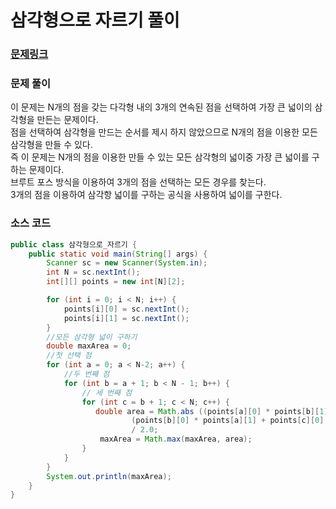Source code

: # 삼각형으로 자르기 풀이


### [문제링크](https://www.acmicpc.net/problem/1198)

### 문제 풀이
이 문제는 N개의 점을 갖는 다각형 내의 3개의 연속된 점을 선택하여 가장 큰 넓이의 삼각형을 만든는 문제이다. </br>
점을 선택하여 삼각형을 만드는 순서를 제시 하지 않았으므로 N개의 점을 이용한 모든 삼각형을 만들 수 있다. </br>
즉 이 문제는 N개의 점을 이용한 만들 수 있는 모든 삼각형의 넓이중 가장 큰 넓이를 구하는 문제이다.</br>
브루트 포스 방식을 이용하여 3개의 점을 선택하는 모든 경우를 찾는다. </br>
3개의 점을 이용하여 삼각항 넓이를 구하는 공식을 사용하여 넓이를 구한다.</br>
### 소스 코드
```java
public class 삼각형으로_자르기 {
    public static void main(String[] args) {
        Scanner sc = new Scanner(System.in);
        int N = sc.nextInt();
        int[][] points = new int[N][2];

        for (int i = 0; i < N; i++) {
            points[i][0] = sc.nextInt();
            points[i][1] = sc.nextInt();
        }
        //모든 삼각형 넓이 구하기
        double maxArea = 0;
        //첫 선택 점
        for (int a = 0; a < N-2; a++) {
            //두 번째 점
            for (int b = a + 1; b < N - 1; b++) {
                // 세 번째 점
                for (int c = b + 1; c < N; c++) {
                   double area = Math.abs ((points[a][0] * points[b][1]) + (points[b][0] * points[c][1] + points[c][0] * points[a][1]) -
                           (points[b][0] * points[a][1] + points[c][0] * points[b][1] + points[a][0] * points[c][1]))
                           / 2.0;
                    maxArea = Math.max(maxArea, area);
                }
            }
        }
        System.out.println(maxArea);
    }
}

```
• • • • •
Pull together all lines from the data that mention the word "Math".

[Response to this exercise]
                   double area = Math.abs ((points[a][0] * points[b][1]) + (points[b][0] * points[c][1] + points[c][0] * points[a][1]) -
                    maxArea = Math.max(maxArea, area);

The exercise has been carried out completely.